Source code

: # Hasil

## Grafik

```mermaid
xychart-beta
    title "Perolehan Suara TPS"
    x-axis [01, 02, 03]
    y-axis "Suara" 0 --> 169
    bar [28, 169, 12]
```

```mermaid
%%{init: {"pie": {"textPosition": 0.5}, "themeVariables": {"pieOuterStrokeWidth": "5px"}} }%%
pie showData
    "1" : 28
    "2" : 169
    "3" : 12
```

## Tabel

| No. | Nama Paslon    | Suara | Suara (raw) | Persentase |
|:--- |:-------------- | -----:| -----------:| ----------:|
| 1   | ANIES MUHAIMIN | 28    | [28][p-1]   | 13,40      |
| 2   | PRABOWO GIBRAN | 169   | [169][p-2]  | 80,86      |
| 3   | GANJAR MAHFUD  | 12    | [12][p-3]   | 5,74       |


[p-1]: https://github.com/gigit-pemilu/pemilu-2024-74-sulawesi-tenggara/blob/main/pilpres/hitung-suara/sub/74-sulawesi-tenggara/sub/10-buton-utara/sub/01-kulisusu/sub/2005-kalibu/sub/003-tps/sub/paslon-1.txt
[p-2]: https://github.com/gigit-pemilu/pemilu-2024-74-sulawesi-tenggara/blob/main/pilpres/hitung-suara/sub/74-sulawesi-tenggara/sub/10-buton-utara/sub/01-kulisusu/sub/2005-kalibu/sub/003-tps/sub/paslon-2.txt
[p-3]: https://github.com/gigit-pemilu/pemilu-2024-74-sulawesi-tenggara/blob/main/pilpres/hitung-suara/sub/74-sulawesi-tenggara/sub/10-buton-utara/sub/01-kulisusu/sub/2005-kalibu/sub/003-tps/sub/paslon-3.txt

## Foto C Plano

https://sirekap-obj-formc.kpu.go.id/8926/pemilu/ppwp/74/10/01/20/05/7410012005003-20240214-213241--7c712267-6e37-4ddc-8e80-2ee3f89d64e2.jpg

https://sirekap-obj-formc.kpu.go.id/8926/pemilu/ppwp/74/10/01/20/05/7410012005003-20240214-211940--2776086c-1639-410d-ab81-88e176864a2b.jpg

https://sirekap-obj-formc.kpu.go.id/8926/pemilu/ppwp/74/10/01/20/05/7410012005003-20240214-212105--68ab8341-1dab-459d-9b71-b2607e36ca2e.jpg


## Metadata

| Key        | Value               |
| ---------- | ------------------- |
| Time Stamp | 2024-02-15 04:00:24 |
=====
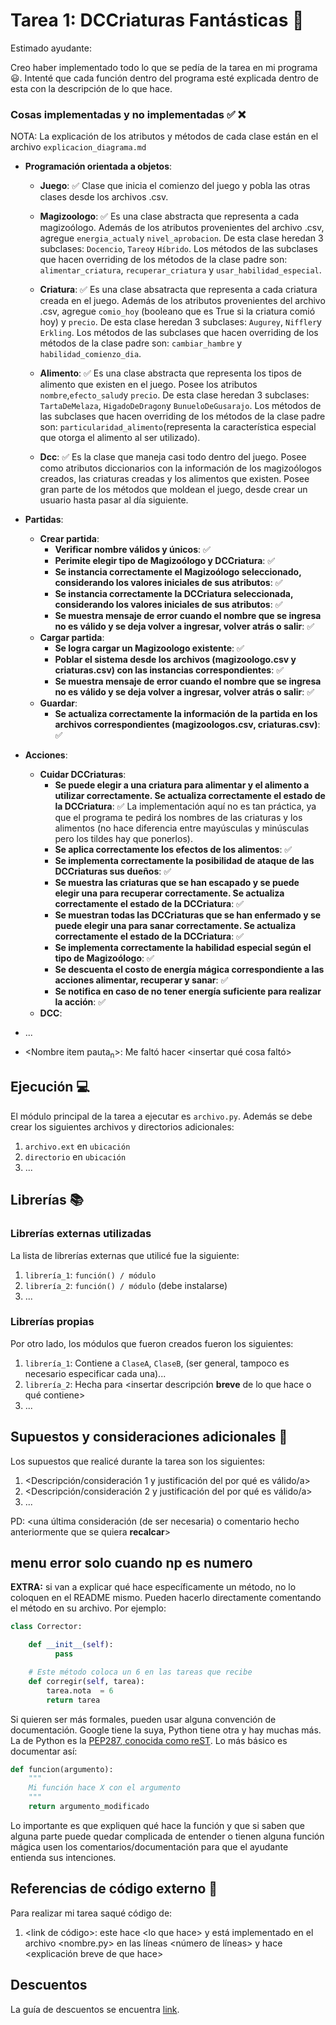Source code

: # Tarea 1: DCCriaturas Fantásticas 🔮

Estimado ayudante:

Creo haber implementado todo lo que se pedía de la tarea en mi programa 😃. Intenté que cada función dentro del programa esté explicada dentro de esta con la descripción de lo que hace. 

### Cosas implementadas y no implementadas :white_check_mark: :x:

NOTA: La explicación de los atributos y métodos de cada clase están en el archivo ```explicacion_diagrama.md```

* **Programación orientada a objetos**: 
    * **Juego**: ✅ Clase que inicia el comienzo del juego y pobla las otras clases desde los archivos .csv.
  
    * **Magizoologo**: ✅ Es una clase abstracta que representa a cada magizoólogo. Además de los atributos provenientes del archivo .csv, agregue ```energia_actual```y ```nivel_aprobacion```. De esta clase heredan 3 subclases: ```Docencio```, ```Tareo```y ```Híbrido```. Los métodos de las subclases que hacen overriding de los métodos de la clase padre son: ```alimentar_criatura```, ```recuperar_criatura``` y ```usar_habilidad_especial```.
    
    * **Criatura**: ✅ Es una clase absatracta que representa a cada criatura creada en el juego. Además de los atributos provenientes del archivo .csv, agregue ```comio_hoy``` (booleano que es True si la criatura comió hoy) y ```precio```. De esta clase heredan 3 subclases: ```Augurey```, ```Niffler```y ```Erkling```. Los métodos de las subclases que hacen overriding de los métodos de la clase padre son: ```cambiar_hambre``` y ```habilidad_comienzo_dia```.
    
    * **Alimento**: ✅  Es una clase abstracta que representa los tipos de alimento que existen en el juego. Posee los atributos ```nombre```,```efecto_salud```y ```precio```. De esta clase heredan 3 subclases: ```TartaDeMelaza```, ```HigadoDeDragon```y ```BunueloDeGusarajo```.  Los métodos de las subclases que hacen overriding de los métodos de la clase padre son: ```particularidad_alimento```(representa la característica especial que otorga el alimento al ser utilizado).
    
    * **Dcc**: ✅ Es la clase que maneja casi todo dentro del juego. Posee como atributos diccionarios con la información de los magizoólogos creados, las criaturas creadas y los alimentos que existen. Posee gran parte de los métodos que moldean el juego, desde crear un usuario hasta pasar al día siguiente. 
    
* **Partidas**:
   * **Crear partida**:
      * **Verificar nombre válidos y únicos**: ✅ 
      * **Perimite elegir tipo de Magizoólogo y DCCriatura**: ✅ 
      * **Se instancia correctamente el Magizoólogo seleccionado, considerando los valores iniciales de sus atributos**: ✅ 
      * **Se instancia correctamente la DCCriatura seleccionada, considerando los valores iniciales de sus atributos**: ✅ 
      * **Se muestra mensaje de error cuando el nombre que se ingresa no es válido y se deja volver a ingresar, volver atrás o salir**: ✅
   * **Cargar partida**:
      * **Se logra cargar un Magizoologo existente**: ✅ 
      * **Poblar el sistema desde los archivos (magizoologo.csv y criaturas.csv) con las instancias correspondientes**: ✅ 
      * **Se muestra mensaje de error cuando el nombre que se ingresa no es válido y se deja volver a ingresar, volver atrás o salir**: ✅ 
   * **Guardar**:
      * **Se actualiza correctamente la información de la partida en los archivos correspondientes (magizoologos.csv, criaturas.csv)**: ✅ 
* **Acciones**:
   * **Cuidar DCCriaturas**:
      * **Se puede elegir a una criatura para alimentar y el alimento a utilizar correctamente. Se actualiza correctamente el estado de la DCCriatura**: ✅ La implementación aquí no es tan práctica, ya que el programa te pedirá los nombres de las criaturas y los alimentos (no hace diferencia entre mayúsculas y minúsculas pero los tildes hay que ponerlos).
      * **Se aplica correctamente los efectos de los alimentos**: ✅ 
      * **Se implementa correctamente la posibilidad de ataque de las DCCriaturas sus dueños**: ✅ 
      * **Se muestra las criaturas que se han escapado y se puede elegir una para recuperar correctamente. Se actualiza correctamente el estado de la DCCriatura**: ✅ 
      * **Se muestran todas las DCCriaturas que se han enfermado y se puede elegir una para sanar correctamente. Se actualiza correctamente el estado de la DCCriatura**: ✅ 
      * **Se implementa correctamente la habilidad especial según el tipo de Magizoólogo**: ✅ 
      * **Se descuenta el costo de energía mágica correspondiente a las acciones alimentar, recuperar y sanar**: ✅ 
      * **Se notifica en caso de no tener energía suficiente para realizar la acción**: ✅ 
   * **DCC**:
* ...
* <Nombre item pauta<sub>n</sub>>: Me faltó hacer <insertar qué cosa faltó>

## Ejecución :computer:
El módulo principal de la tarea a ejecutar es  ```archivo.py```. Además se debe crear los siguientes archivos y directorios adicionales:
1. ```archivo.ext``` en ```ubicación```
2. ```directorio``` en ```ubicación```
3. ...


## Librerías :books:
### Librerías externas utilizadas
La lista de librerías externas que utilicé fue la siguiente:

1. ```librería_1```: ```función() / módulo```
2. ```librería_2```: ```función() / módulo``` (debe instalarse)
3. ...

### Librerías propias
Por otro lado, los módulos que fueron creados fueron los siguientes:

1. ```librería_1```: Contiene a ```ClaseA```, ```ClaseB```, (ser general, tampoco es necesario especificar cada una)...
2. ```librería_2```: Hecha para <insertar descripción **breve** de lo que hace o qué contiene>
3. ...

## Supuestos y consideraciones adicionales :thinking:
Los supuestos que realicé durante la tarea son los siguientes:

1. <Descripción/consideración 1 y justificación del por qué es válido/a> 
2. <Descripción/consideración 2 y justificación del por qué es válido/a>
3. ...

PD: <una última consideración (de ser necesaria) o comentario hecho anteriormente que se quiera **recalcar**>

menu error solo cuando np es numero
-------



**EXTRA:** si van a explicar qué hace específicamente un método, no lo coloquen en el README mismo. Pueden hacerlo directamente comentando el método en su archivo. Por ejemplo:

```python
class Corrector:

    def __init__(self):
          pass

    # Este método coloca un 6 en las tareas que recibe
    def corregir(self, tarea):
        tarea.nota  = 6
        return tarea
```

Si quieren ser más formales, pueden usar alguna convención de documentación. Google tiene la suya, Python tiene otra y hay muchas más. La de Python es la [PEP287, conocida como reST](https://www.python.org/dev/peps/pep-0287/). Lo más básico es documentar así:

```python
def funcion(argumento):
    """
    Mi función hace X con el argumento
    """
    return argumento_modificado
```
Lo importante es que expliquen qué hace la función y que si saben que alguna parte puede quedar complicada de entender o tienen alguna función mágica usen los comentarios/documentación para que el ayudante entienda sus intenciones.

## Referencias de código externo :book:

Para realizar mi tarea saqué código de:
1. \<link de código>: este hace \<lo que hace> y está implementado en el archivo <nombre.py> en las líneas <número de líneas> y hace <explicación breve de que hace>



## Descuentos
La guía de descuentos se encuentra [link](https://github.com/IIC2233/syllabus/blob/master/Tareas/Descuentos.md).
=====
■ Requirement ■
Every line in the listing that holds the string "cuando" should be copied out.

■ Exercise solution ■
      * **Se muestra mensaje de error cuando el nombre que se ingresa no es válido y se deja volver a ingresar, volver atrás o salir**: ✅
      * **Se muestra mensaje de error cuando el nombre que se ingresa no es válido y se deja volver a ingresar, volver atrás o salir**: ✅ 
menu error solo cuando np es numero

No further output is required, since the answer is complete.